Потрясающе, мне безумно нравятся описания местности, они у вас превосходны, во многих фиках всю эту тягомотину так и хочется упустить, но этот исключение.
Так вот, не знаю почему, но мне очень хотелось, чтобы Джерард все таки трахнул эту девчонку, может быть и недотрах прошел. Хотя нет, эту проблему надо оставить Фрэнку или Майки. История этой таинственной незнакомки заинтересовала, вот что делают с детьми жестокие времена. Она мне в большей степени не подростка напоминает, а такую своеобразную Жанну д'Арк, вот такая ассоциация сложилась. Правда исходя из ее последних слов, она мне уже не нравится. Да и вообще в конце фика, стало жалко Джера, такой уязвимый большой ребенок, у него прямо недоистерика случилась.

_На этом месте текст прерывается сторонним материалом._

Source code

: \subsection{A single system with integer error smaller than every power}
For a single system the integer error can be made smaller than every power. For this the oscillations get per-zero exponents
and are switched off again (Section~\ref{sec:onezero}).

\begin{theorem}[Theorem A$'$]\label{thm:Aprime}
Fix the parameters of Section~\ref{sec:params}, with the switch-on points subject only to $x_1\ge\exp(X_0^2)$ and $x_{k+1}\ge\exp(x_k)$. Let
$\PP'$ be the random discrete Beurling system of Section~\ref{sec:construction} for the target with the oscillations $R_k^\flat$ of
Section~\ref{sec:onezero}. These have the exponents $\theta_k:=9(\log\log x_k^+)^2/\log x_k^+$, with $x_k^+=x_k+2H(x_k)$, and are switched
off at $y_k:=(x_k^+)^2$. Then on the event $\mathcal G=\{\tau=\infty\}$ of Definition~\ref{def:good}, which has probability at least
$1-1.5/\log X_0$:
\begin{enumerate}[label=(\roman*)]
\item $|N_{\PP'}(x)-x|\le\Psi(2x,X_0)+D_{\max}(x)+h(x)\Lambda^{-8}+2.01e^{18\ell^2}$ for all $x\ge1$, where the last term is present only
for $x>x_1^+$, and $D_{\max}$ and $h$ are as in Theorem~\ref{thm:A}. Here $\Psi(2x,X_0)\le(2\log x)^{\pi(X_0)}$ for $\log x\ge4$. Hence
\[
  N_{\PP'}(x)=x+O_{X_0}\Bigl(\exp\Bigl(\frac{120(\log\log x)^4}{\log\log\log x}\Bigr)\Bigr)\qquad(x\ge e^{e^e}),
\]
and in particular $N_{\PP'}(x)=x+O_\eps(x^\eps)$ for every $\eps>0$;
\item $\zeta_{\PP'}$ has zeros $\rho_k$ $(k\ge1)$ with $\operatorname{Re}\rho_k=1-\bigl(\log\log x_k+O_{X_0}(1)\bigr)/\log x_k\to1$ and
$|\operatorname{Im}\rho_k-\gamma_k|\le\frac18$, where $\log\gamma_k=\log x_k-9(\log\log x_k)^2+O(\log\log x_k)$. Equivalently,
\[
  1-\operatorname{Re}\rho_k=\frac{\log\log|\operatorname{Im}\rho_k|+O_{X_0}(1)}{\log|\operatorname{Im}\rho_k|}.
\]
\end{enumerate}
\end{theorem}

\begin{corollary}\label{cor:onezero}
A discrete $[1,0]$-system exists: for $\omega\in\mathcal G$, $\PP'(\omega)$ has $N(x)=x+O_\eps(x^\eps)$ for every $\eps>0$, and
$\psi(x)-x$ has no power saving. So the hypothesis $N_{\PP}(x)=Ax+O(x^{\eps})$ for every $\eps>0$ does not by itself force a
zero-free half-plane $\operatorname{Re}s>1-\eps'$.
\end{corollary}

В общем побольше вам вдохновение и спасибо за такую чудесную главу.
я так ждал и дождался! ваши описания, как всегда, великопепны, восхитительны, точны, ярки и... не буду вас смущать, вы знаете, насколько я вами восхищаюсь.
не нравится мне эта девка. ой как не нравитсяяя... ну пати наш, конешэнн, крассааавчик, сразу пальцами полез... пфф. спаситель хренов. ну хоть спасибо, что от каннибала удрали, не то кобра, гоул и джет совсем запаниковали бы. она, маленькая девочка, смогла выжить в таких условиях... это какой нужно быть? даже не с физиологической, а с психической точки зрения? пойзон, держи свою аппетитную задницу подальше от нее, окей? он, конечно, жопа-человек, но я все же люблю его
что ж... ждем другую-последующую главы? ps: хмм, кто же это будет... пойзон/кобра или пойзон/гоул? ну пойзон будет точно, я полагаю, потому как у него самый жестокий недо... хмм... ему очень нужно. а насчет второго ролевого... нужно подумать
Я, дурацкий дурак, забыла совсем кинуть фотку Хельги. Ай, ладно, выложу в следующей главе. Alesana, Nomen Nescio, спасибо, что у вас хватает терпения читать этот бред сивой кобылы и натуральной блондинки в одном флаконе. Если честно, то глава эта не совсем удачна с точки зрения развития сюжета и динамичности, зато приоткрывает некоторые тайны Пати и девчонки. Надо побольше экшена в массы, а не то зачахнут тут люди от моих букаф.
сегодня явно лучший день в моей жизни! черт, хочу написать так много всего, а не могу. ведь это же я, когда зачитаюсь, так вообще потом слова все пропадают.
вот что мне нравится больше всего, так это описания природы. будто я сама там нахожусь и вижу все своими глазами. просто невероятно и да, история хельги и как вы ее описали..ну это меня просто поразило. я повторюсь, вы мой кумир!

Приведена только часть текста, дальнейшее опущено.